Critique : Baby Cart Volume 1 : Le Sabre de La Vengeance de Kenji Misumi

A l’aube de la décennie 70, Kenji Misumi, grand nom du chambara pour ses précédentes réalisations (La saga Zatoichi (1962-1973), la Trilogie du Sabre avec la star Raizô Ichikawa (1962-1964)), adapte le célèbre manga en 28 volumes de Kazuo Koike et Goseki Kojima, Lone Wolf And Cub (1970). Entre 1972 et 1973, Misumi signera quatre épisodes de la saga du ‘loup à l’enfant’.
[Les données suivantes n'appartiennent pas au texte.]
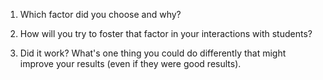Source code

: 1) Which factor did you choose and why?

2) How will you try to foster that factor in your interactions with students?

3) Did it work? What's one thing you could do differently that might improve your results (even if they were good results).
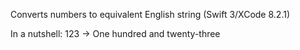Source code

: Converts numbers to equivalent English string (Swift 3/XCode 8.2.1)

In a nutshell: 123 -> One hundred and twenty-three
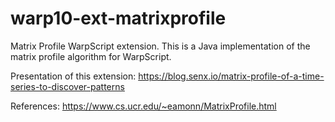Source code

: # warp10-ext-matrixprofile

Matrix Profile WarpScript extension. This is a Java implementation of the matrix profile algorithm for WarpScript.

Presentation of this extension: https://blog.senx.io/matrix-profile-of-a-time-series-to-discover-patterns

References: https://www.cs.ucr.edu/~eamonn/MatrixProfile.html

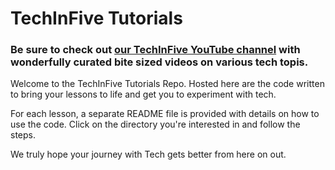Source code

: # TechInFive Tutorials

### Be sure to check out [our TechInFive YouTube channel](https://studio.youtube.com/channel/UCrcohPzmzWStWMbE1iccOkg) with wonderfully curated bite sized videos on various tech topis. 
Welcome to the TechInFive Tutorials Repo. Hosted here are the code written to bring your lessons to life and get you to experiment with tech. 

For each lesson, a separate README file is provided with details on how to use the code. Click on the directory you're interested in and follow the steps.

We truly hope your journey with Tech gets better from here on out.


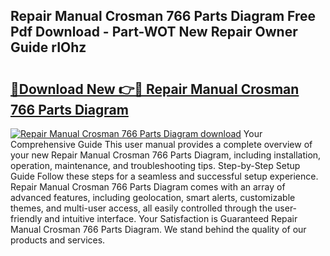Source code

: ## Repair Manual Crosman 766 Parts Diagram Free Pdf Download - Part-WOT New Repair Owner Guide rIOhz

# <h2><a href="http://dfjjia.blite.top/?on=Repair+Manual+Crosman+766+Parts+Diagram">🔗Download New 👉🔴 Repair Manual Crosman 766 Parts Diagram</a></h2>

[![Repair Manual Crosman 766 Parts Diagram download](https://i.imgur.com/lujVjoI.png)](http://dfjjia.blite.top/?on=Repair+Manual+Crosman+766+Parts+Diagram)
Your Comprehensive Guide This user manual provides a complete overview of your new Repair Manual Crosman 766 Parts Diagram, including installation, operation, maintenance, and troubleshooting tips. Step-by-Step Setup Guide Follow these steps for a seamless and successful setup experience. Repair Manual Crosman 766 Parts Diagram comes with an array of advanced features, including geolocation, smart alerts, customizable themes, and multi-user access, all easily controlled through the user-friendly and intuitive interface. Your Satisfaction is Guaranteed Repair Manual Crosman 766 Parts Diagram. We stand behind the quality of our products and services.
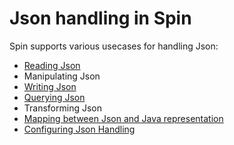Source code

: # Json handling in Spin

Spin supports various usecases for handling Json:

* [Reading Json][reading-json]
* Manipulating Json
* [Writing Json][writing-json]
* [Querying Json][querying-json]
* Transforming Json
* [Mapping between Json and Java representation][mapping-json]
* [Configuring Json Handling][configuring-json]


[reading-json]: reading-json.md
[writing-json]: writing-json.md
[querying-json]: querying-json.md
[mapping-json]: mapping-json.md
[configuring-json]: configuring-json.md
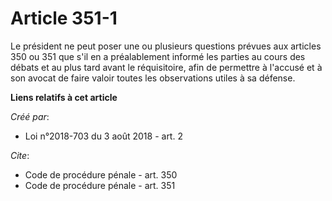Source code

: # Article 351-1

Le président ne peut poser une ou plusieurs questions prévues aux articles 350 ou 351 que s'il en a préalablement informé les
parties au cours des débats et au plus tard avant le réquisitoire, afin de permettre à l'accusé et à son avocat de faire
valoir toutes les observations utiles à sa défense.

**Liens relatifs à cet article**

_Créé par_:

  - Loi n°2018-703 du 3 août 2018 - art. 2

_Cite_:

  - Code de procédure pénale - art. 350
  - Code de procédure pénale - art. 351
Produit par Katsu.Prod, boîte de production de Shintaro Katsu, Le Sabre de la Vengeance, premier volet d’une saga en six actes, narre le destin d’Ogami Itto, bourreau déshonoré du Shogun, errant avec son fils sur les routes chaotiques d’un Japon médiéval et maladif.

Le nihilisme à la Snake Plissken d’Ogami Itto baigne dans un long flot de déjections, propagé par un système incontesté et incontestable, dont l’excroissance la plus pure est incarnée par le maléfique clan Yagyu, contrôlé par le cruel Retsudo, croisement entre Richelieu et un sorcier païen.
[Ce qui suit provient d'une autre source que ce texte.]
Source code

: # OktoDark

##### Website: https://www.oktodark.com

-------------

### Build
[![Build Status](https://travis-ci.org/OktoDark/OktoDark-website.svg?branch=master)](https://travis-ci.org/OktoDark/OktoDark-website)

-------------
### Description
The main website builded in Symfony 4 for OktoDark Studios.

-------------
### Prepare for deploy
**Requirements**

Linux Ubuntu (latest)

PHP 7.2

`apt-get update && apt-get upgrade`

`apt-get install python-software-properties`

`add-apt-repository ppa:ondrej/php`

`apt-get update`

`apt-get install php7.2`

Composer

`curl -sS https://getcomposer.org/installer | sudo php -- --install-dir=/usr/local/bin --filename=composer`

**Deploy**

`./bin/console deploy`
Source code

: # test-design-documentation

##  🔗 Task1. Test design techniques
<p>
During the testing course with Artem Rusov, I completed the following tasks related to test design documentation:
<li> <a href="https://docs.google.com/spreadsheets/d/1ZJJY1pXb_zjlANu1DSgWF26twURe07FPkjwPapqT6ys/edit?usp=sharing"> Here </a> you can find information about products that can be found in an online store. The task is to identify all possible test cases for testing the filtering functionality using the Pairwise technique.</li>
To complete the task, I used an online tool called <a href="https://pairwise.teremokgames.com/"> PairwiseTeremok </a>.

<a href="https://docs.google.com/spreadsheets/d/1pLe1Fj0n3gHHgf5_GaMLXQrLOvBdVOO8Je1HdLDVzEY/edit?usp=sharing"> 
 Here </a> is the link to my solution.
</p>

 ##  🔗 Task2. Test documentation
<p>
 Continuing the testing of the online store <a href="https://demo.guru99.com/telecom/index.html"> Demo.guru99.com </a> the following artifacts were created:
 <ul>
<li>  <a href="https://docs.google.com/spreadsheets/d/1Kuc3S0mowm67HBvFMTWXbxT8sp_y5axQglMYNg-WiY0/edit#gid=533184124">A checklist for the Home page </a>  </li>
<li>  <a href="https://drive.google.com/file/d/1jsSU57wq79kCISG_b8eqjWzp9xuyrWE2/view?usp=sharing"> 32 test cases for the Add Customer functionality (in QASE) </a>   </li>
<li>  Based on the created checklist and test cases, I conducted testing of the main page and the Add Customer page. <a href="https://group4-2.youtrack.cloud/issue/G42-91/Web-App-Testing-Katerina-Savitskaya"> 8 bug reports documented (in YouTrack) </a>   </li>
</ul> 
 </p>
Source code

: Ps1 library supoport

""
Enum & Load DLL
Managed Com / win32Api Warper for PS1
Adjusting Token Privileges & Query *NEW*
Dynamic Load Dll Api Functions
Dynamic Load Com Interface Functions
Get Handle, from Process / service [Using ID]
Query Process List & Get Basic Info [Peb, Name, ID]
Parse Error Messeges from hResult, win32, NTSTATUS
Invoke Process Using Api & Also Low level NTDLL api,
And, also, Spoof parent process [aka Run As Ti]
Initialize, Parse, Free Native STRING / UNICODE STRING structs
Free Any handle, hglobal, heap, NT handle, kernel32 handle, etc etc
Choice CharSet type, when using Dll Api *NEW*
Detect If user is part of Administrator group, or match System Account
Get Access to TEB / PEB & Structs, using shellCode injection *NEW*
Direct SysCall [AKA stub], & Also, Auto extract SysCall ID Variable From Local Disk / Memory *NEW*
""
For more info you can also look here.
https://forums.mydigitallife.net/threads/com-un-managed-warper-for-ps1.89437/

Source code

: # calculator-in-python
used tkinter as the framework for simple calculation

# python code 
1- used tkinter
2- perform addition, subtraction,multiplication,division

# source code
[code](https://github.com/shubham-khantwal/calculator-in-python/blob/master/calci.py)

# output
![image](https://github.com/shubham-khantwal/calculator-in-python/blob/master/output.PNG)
En moins d’une heure et demie, toute la démesure stylistique du manga de Koike-Kojima va se greffer à la personnalité torturée de Misumi : l’emploi d’un espace filmique oscillant entre zones désertiques et baraquements rendus poisseux par la crasse où se fomentent les pires complots, la bestialité des différentes confrontations mises en relief par des sonorités minimalistes (le bruit de la pluie, le choc des lames à peine sorties de leur fourreau….) et par la photographie de Chishi Makiura changeant l’acier des katanas en cristal.

Par une technique ‘Sui-O sabre anti-cavalerie’, on se charcute, les corps sont démembrés, le sang coule en geysers…La peinture d’une réalité vomitive, consolidée par des flashbacks narrant la descente aux enfers d’Ogami Itto et rythmée par les mélodies envoûtantes et fiévreuses de Hideaki Sakurai, proche des délires schizo-funkys des frères De Angelis, illustrent un premier volet désenchanté et émouvant, fruit d’un nouveau dynamitage des codes du chambara par un Kenji Misumi au meilleur de son art.
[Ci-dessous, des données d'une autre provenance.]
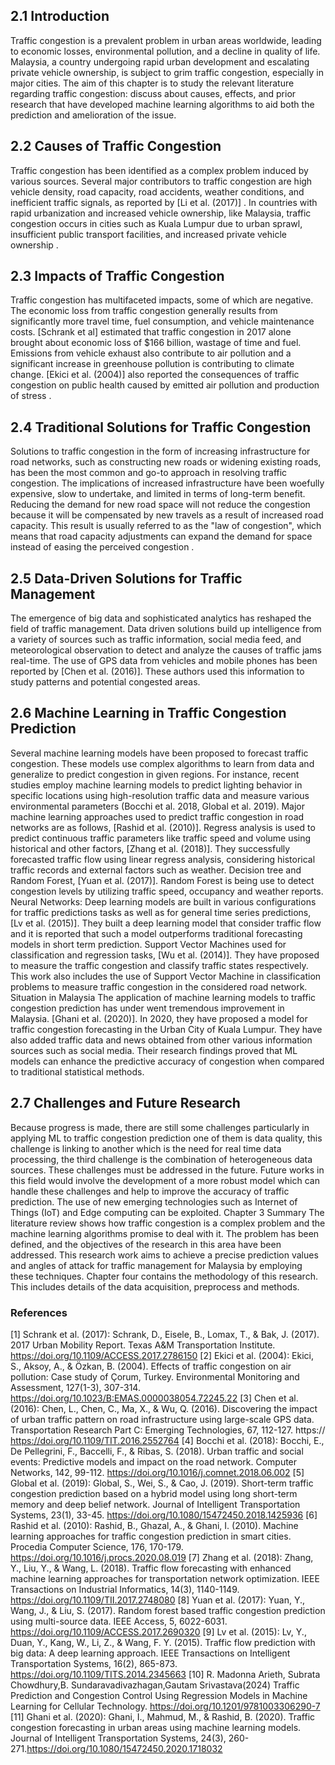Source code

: ## 2.1 Introduction
Traffic congestion is a prevalent problem in urban areas worldwide, leading to economic losses, environmental pollution, and a decline in quality of life. Malaysia, a country undergoing rapid urban development and escalating private vehicle ownership, is subject to grim traffic congestion, especially in major cities. The aim of this chapter is to study the relevant literature regarding traffic congestion: discuss about causes, effects, and prior research that have developed machine learning algorithms to aid both the prediction and amelioration of the issue.

## 2.2 Causes of Traffic Congestion
Traffic congestion has been identified as a complex problem induced by various sources. Several major contributors to traffic congestion are high vehicle density, road capacity, road accidents, weather conditions, and inefficient traffic signals, as reported by [Li et al. (2017)] . In countries with rapid urbanization and increased vehicle ownership, like Malaysia, traffic congestion occurs in cities such as Kuala Lumpur due to urban sprawl, insufficient public transport facilities, and increased private vehicle ownership .

## 2.3 Impacts of Traffic Congestion
Traffic congestion has multifaceted impacts, some of which are negative. The economic loss from traffic congestion generally results from significantly more travel time, fuel consumption, and vehicle maintenance costs. [Schrank et al] estimated that traffic congestion in 2017 alone brought about economic loss of $166 billion, wastage of time and fuel. Emissions from vehicle exhaust also contribute to air pollution and a significant increase in greenhouse pollution is contributing to climate change. [Ekici et al. (2004)] also reported the consequences of traffic congestion on public health caused by emitted air pollution and production of stress .

## 2.4 Traditional Solutions for Traffic Congestion
Solutions to traffic congestion in the form of increasing infrastructure for road networks, such as constructing new roads or widening existing roads, has been the most common and go-to approach in resolving traffic congestion. The implications of increased infrastructure have been woefully expensive, slow to undertake, and limited in terms of long-term benefit. Reducing the demand for new road space will not reduce the congestion because it will be compensated by new travels as a result of increased road capacity. This result is usually referred to as the "law of congestion", which means that road capacity adjustments can expand the demand for space instead of easing the perceived congestion .

## 2.5 Data-Driven Solutions for Traffic Management
The emergence of big data and sophisticated analytics has reshaped the field of traffic management. Data driven solutions build up intelligence from a variety of sources such as traffic information, social media feed, and meteorological observation to detect and analyze the causes of traffic jams real-time. The use of GPS data from vehicles and mobile phones has been reported by [Chen et al. (2016)]. These authors used this information to study patterns and potential congested areas.

## 2.6 Machine Learning in Traffic Congestion Prediction
Several machine learning models have been proposed to forecast traffic congestion. These models use complex algorithms to learn from data and generalize to predict congestion in given regions. For instance, recent studies employ machine learning models to predict lighting behavior in specific locations using high-resolution traffic data and measure various environmental parameters (Bocchi et al. 2018, Global et al. 2019). Major machine learning approaches used to predict traffic congestion in road networks are as follows, [Rashid et al. (2010)]. Regress analysis is used to predict continuous traffic parameters like traffic speed and volume using historical and other factors, [Zhang et al. (2018)]. They successfully forecasted traffic flow using linear regress analysis, considering historical traffic records and external factors such as weather. Decision tree and Random Forest, [Yuan et al. (2017)]. Random Forest is being use to detect congestion levels by utilizing traffic speed, occupancy and weather reports. Neural Networks: Deep learning models are built in various configurations for traffic predictions tasks as well as for general time series predictions, [Lv et al. (2015)]. They built a deep learning model that consider traffic flow and it is reported that such a model outperforms traditional forecasting models in short term prediction. Support Vector Machines used for classification and regression tasks, [Wu et al. (2014)]. They have proposed to measure the traffic congestion and classify traffic states respectively. This work also includes the use of Support Vector Machine in classification problems to measure traffic congestion in the considered road network. Situation in Malaysia The application of machine learning models to traffic congestion prediction has under went tremendous improvement in Malaysia. [Ghani et al. (2020)]. In 2020, they have proposed a model for traffic congestion forecasting in the Urban City of Kuala Lumpur. They have also added traffic data and news obtained from other various information sources such as social media. Their research findings proved that ML models can enhance the predictive accuracy of congestion when compared to traditional statistical methods.

## 2.7 Challenges and Future Research
Because progress is made, there are still some challenges particularly in applying ML to traffic congestion prediction one of them is data quality, this challenge is linking to another which is the need for real time data processing, the third challenge is the combination of heterogeneous data sources. These challenges must be addressed in the future. Future works in this field would involve the development of a more robust model which can handle these challenges and help to improve the accuracy of traffic prediction. The use of new emerging technologies such as Internet of Things (IoT) and Edge computing can be exploited. Chapter 3 Summary The literature review shows how traffic congestion is a complex problem and the machine learning algorithms promise to deal with it. The problem has been defined, and the objectives of the research in this area have been addressed. This research work aims to achieve a precise prediction values and angles of attack for traffic management for Malaysia by employing these techniques. Chapter four contains the methodology of this research. This includes details of the data acquisition, preprocess and methods.

### References
[1]  Schrank et al. (2017): Schrank, D., Eisele, B., Lomax, T., & Bak, J. (2017). 2017 Urban Mobility Report. Texas A&M Transportation Institute. https://doi.org/10.1109/ACCESS.2017.2786150
[2]  Ekici et al. (2004): Ekici, S., Aksoy, A., & Özkan, B. (2004). Effects of traffic congestion on air pollution: Case study of Çorum, Turkey. Environmental Monitoring and Assessment, 127(1-3), 307-314. https://doi.org/10.1023/B:EMAS.0000038054.72245.22
[3]  Chen et al. (2016): Chen, L., Chen, C., Ma, X., & Wu, Q. (2016). Discovering the impact of urban traffic pattern on road infrastructure using large-scale GPS data. Transportation Research Part C: Emerging Technologies, 67, 112-127. https:// https://doi.org/10.1109/TIT.2016.2552764
[4]  Bocchi et al. (2018): Bocchi, E., De Pellegrini, F., Baccelli, F., & Ribas, S. (2018). Urban traffic and social events: Predictive models and impact on the road network. Computer Networks, 142, 99-112. https://doi.org/10.1016/j.comnet.2018.06.002
[5]  Global et al. (2019): Global, S., Wei, S., & Cao, J. (2019). Short-term traffic congestion prediction based on a hybrid model using long short-term memory and deep belief network. Journal of Intelligent Transportation Systems, 23(1), 33-45. https://doi.org/10.1080/15472450.2018.1425936
[6]  Rashid et al. (2010): Rashid, B., Ghazal, A., & Ghani, I. (2010). Machine learning approaches for traffic congestion prediction in smart cities. Procedia Computer Science, 176, 170-179. https://doi.org/10.1016/j.procs.2020.08.019
[7]  Zhang et al. (2018): Zhang, Y., Liu, Y., & Wang, L. (2018). Traffic flow forecasting with enhanced machine learning approaches for transportation network optimization. IEEE Transactions on Industrial Informatics, 14(3), 1140-1149. https://doi.org/10.1109/TII.2017.2748080
[8]  Yuan et al. (2017): Yuan, Y., Wang, J., & Liu, S. (2017). Random forest based traffic congestion prediction using multi-source data. IEEE Access, 5, 6022-6031. https://doi.org/10.1109/ACCESS.2017.2690320
[9]  Lv et al. (2015): Lv, Y., Duan, Y., Kang, W., Li, Z., & Wang, F. Y. (2015). Traffic flow prediction with big data: A deep learning approach. IEEE Transactions on Intelligent Transportation Systems, 16(2), 865-873. https://doi.org/10.1109/TITS.2014.2345663
[10]  R. Madonna Arieth, Subrata Chowdhury,B. Sundaravadivazhagan,Gautam Srivastava(2024) Traffic Prediction and Congestion Control Using Regression Models in Machine Learning for Cellular Technology. https://doi.org/10.1201/9781003306290-7
[11]  Ghani et al. (2020): Ghani, I., Mahmud, M., & Rashid, B. (2020). Traffic congestion forecasting in urban areas using machine learning models. Journal of Intelligent Transportation Systems, 24(3), 260-271.https://doi.org/10.1080/15472450.2020.1718032
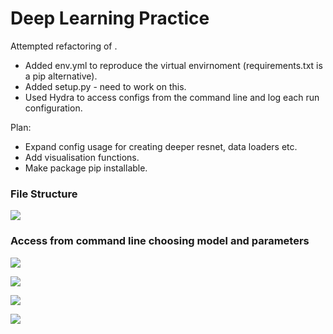 # Deep Learning Practice

Attempted refactoring of [](https://github.com/TerMcs/NeuralNetworkPractice).

- Added env.yml to reproduce the virtual envirnoment (requirements.txt is a pip alternative).
- Added setup.py - need to work on this.
- Used Hydra to access configs from the command line and log each run configuration.

Plan: 

- Expand config usage for creating deeper resnet, data loaders etc.
- Add visualisation functions.
- Make package pip installable.

### File Structure

![](https://github.com/TerMcs/dl_practice/blob/02dde1c5f2ccfbdfff2978c28dd120b754efcf38/assets/directory.png)


### Access from command line choosing model and parameters

![](https://github.com/TerMcs/dl_practice/blob/02dde1c5f2ccfbdfff2978c28dd120b754efcf38/assets/hydra.png)

![](https://github.com/TerMcs/dl_practice/blob/02dde1c5f2ccfbdfff2978c28dd120b754efcf38/assets/hydra3.png)

![](https://github.com/TerMcs/dl_practice/blob/02dde1c5f2ccfbdfff2978c28dd120b754efcf38/assets/hydra4.png)

![](https://github.com/TerMcs/dl_practice/blob/02dde1c5f2ccfbdfff2978c28dd120b754efcf38/assets/hydra5.png)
Le Sabre de la Vengeance enclenche la réflexion sur la solitude et sur la perte de l’honneur, catalysée par une symbolique du sabre en tant qu’un instrument de mort, unique garant de la non-transgression d’une frontière entre bien et mal. Choc visuel et narratif, ce premier épisode absorbe toute la mythologie du samouraï banni.